At this point, I was reminded of some short stories I read by Alice Munro, who won the Nobel Prize for Literature in 2013. I reread a few of them that had influenced me as a young woman. I never felt that I wanted to have children, yet all women I knew except for one great-aunt had children. Her stories confirmed for me that it was OK to have a childless life.

My next book was “Unmentionable: The Victorian Lady’s Guide to Sex, Marriage and Manners”  by Therese Oneill. A blogger I like had recommended it. It was very laugh-out-loud funny in places and pretty gross in other places. I later read a female historian’s account of all the ways the book is wrong. Entertaining – both points of view.

My last summer read was “The Woman Upstairs” by Claire Messaud. This was my favorite fiction book of the year. It followed on the themes from The Artist’s Way – the protagonist is a frustrated artist who finds her muse, only to be betrayed. Messaud is a hell of a gifted writer and I am planning to read more from her in 2018.

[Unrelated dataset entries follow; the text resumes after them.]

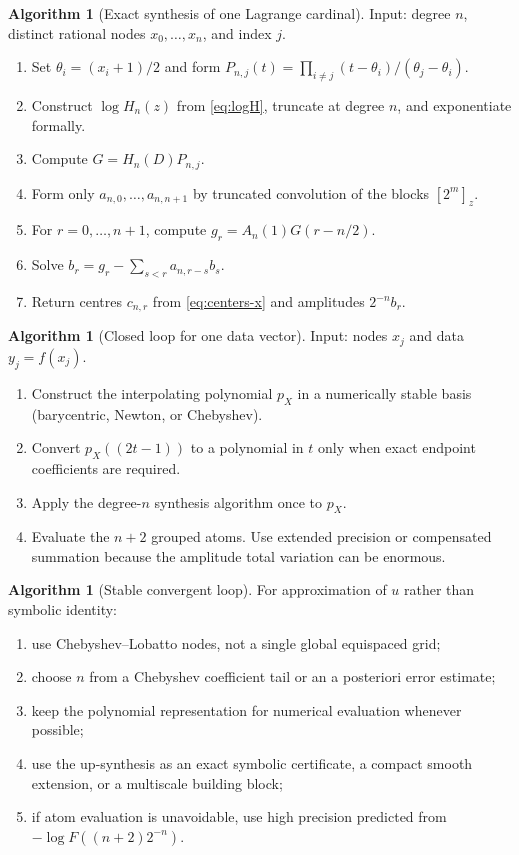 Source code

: \documentclass[11pt,oneside]{article}
\theoremstyle{definition}
\newtheorem{algorithm}[theorem]{Algorithm}
\theoremstyle{remark}
\newcommand{\1}{\mathbf{1}}
\begin{document}
\begin{algorithm}[Exact synthesis of one Lagrange cardinal]
\label{alg:cardinal}
Input: degree $n$, distinct rational nodes $x_0,\ldots,x_n$, and index $j$.

\begin{enumerate}[label=\arabic*.]
\item Set $\theta_i=(x_i+1)/2$ and form
$P_{n,j}(t)=\prod_{i\ne j}(t-\theta_i)/(\theta_j-\theta_i)$.
\item Construct $\log H_n(z)$ from \eqref{eq:logH}, truncate at degree $n$,
and exponentiate formally.
\item Compute $G=H_n(D)P_{n,j}$.
\item Form only $a_{n,0},\ldots,a_{n,n+1}$ by truncated convolution of the
blocks $[2^m]_z$.
\item For $r=0,\ldots,n+1$, compute
$g_r=A_n(1)G(r-n/2)$.
\item Solve
$b_r=g_r-\sum_{s<r}a_{n,r-s}b_s$.
\item Return centres $c_{n,r}$ from \eqref{eq:centers-x} and amplitudes
$2^{-n}b_r$.
\end{enumerate}
\end{algorithm}

\begin{algorithm}[Closed loop for one data vector]
\label{alg:loop}
Input: nodes $x_j$ and data $y_j=f(x_j)$.

\begin{enumerate}[label=\arabic*.]
\item Construct the interpolating polynomial $p_X$ in a numerically stable
basis (barycentric, Newton, or Chebyshev).
\item Convert $p_X((2t-1))$ to a polynomial in $t$ only when exact endpoint
coefficients are required.
\item Apply the degree-$n$ synthesis algorithm once to $p_X$.
\item Evaluate the $n+2$ grouped atoms.  Use extended precision or compensated
summation because the amplitude total variation can be enormous.
\end{enumerate}
\end{algorithm}

\begin{algorithm}[Stable convergent loop]
\label{alg:stable}
For approximation of $u$ rather than symbolic identity:

\begin{enumerate}[label=\arabic*.]
\item use Chebyshev--Lobatto nodes, not a single global equispaced grid;
\item choose $n$ from a Chebyshev coefficient tail or an a posteriori error
estimate;
\item keep the polynomial representation for numerical evaluation whenever
possible;
\item use the up-synthesis as an exact symbolic certificate, a compact smooth
extension, or a multiscale building block;
\item if atom evaluation is unavoidable, use high precision predicted from
$-\log F((n+2)2^{-n})$.
\end{enumerate}
\end{algorithm}
\end{document}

I realized at some point that I’d read only books by white women so far in 2017 and I had wanted to continue my efforts to read more African American women, so I read “Strategize to Win” by Carla Harris. She’s a high-ranking banking executive who’s made a name for herself not just for thriving in a white man’s industry, but also for giving solid career advice. I wish I’d read this book 15 years ago. It was instrumental in my decision to enroll in graduate school, classes starting in January 2018.

I reread “H Is for Hawk” by Helen Macdonald, just because it’s beautiful.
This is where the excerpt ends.